Elle a passé bien des écueils pour arriver à ce poste d’associé à vingt-cinq ans. Dans les couloirs de son entreprise, elle sait que son ennemi l’attend au tournant avec beaucoup plus de férocité que tous les autres réunis. Lui, elle ne réussira pas à l’amadouer. La haine qui les lie est bien plus forte que l’amour qu’ils ont pu partager il y a dix ans.

 

Soudain, un homme apparaît qui interrompt ses pensées…

 

2°)

 

L’étonnement passé, elle se demande si ce type ne serait pas le chauffeur du maire. À y regarder de plus près, ce serait étonnant. Il a fière allure, dégage une impression de prospérité. Est-ce son loden bleu marine en cachemire, ses mocassins cirés ou ses ongles manucurés qui projettent cette idée d’un homme qui peut tout entreprendre ? Elle l’ignore, et en fait, elle s’en moque. Mais que fabrique ce maudit chauffeur ? Et ce maudit portable qui est en panne de batterie, pas moyen d’appeler du secours ! Prenant son courage à deux mains, elle s’avance vers l’homme qui vient d’arriver.

 

-          Bonsoir, monsieur ! Je suis navrée de vous aborder ainsi, mais un chauffeur devait passer me prendre et je suis en panne de portable pour avertir le maire que je suis toujours coincée à la gare. Accepteriez-vous de me passer le vôtre ?

 

L’homme la regarde amusé. Il devine son agacement. Elle dégage un parfum de narcisse. C’est une odeur un peu surannée pour une femme aussi jeune. Elle semble avoir grandi trop vite, tant elle est longue et fine. Ses poignets délicats sont agités de mouvements nerveux signes de son impatience. Il est là pour elle, mais elle l’ignore encore.

 

-          Mademoiselle Carrière ?

-          C’est exact, et vous ?

-          Miles Preston, je suis l’architecte des Monuments de France. Navré pour ce retard, j'ai eu un ennui mécanique.

 

Lorraine l’observe avec attention. Ce type est renversant. Il est beau, bien trop beau pour être honnête, pense-t-elle ! Bon sang ! Je suis totalement obsédée par ce type, il faut que je retrouve mon calme. Et quoi de mieux que la colère pour y parvenir.

 

-          Vous auriez pu m’appeler pour me prévenir de votre retard !

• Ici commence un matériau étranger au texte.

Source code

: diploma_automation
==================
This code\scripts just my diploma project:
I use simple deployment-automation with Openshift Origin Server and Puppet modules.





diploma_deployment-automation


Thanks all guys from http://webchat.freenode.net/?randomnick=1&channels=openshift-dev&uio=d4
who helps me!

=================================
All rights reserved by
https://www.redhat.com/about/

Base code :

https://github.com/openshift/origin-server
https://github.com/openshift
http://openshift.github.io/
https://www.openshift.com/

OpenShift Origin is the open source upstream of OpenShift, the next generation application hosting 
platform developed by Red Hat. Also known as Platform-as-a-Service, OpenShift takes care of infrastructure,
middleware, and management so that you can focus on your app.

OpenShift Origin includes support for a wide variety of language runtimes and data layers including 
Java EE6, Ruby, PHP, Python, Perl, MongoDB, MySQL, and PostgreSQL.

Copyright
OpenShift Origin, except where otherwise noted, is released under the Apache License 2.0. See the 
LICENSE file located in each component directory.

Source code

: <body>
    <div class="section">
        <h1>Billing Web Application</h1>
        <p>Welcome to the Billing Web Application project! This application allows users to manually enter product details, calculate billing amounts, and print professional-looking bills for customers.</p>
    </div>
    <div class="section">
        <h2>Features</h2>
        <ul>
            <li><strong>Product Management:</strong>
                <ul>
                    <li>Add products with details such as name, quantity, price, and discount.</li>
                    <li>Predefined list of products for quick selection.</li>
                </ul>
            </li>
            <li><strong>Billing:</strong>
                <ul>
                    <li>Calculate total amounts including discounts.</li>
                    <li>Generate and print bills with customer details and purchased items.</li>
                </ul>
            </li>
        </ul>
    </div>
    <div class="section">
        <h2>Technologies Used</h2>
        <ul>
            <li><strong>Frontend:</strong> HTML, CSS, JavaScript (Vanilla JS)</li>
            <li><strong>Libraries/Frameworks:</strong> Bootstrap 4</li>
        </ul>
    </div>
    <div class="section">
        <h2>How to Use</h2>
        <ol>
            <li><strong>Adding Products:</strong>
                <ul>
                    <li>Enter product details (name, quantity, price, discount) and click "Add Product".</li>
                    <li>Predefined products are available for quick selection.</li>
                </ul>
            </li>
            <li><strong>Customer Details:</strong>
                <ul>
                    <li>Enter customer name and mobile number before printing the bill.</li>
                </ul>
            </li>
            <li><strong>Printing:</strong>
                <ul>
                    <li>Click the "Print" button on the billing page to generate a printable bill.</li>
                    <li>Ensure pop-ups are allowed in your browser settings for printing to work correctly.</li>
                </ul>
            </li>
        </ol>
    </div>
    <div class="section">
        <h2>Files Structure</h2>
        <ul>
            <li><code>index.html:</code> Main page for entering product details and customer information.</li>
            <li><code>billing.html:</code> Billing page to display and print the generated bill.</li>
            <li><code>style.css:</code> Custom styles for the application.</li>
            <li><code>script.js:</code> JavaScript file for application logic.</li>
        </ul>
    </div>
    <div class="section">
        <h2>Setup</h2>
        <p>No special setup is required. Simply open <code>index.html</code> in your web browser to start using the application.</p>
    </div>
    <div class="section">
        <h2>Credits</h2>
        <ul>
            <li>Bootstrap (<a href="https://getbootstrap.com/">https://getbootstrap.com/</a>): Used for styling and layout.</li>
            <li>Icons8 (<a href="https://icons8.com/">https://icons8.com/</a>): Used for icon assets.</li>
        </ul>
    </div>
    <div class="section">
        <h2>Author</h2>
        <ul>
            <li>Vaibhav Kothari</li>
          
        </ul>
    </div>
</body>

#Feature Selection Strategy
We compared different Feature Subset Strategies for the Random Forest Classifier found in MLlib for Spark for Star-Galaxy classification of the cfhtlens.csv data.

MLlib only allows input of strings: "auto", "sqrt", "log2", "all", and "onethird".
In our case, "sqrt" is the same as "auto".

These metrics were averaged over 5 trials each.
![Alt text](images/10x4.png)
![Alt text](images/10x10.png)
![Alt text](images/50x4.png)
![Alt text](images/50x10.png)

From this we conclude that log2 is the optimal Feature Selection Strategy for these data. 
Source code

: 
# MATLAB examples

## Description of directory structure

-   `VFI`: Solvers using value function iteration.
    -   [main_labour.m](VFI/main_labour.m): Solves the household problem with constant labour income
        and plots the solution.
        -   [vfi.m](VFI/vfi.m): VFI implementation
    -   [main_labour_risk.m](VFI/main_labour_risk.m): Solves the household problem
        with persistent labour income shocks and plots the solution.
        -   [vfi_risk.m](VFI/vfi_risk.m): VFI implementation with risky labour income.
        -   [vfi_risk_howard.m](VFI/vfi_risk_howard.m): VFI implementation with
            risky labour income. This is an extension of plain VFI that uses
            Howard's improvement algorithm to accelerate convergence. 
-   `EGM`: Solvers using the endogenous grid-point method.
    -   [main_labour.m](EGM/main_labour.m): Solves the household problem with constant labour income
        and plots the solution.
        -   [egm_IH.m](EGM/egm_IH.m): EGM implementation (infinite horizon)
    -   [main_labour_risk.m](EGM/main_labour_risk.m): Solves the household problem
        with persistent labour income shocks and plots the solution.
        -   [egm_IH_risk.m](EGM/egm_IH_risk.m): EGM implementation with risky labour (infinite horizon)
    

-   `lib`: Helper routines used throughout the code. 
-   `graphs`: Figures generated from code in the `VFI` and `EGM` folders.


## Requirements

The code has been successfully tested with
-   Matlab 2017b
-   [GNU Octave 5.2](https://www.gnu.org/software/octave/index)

-          Nous l’avons fait, à plusieurs reprises, mais sans succès

-           Allons calmez-vous ! Je vous emmène dîner. Le maire nous attend au restaurant. Nous parlerons travail demain.

 

Elle est soudain très fatiguée. La tension des dernières heures se relâche enfin et elle en a les jambes coupées.

 

-          Les Parisiennes sont-elles toujours aussi jolies ?

-          À quoi jouez-vous ?

-          La légende, qui dit qu’elles n’ont pas le sens de l’humour, semble vraie, elle aussi !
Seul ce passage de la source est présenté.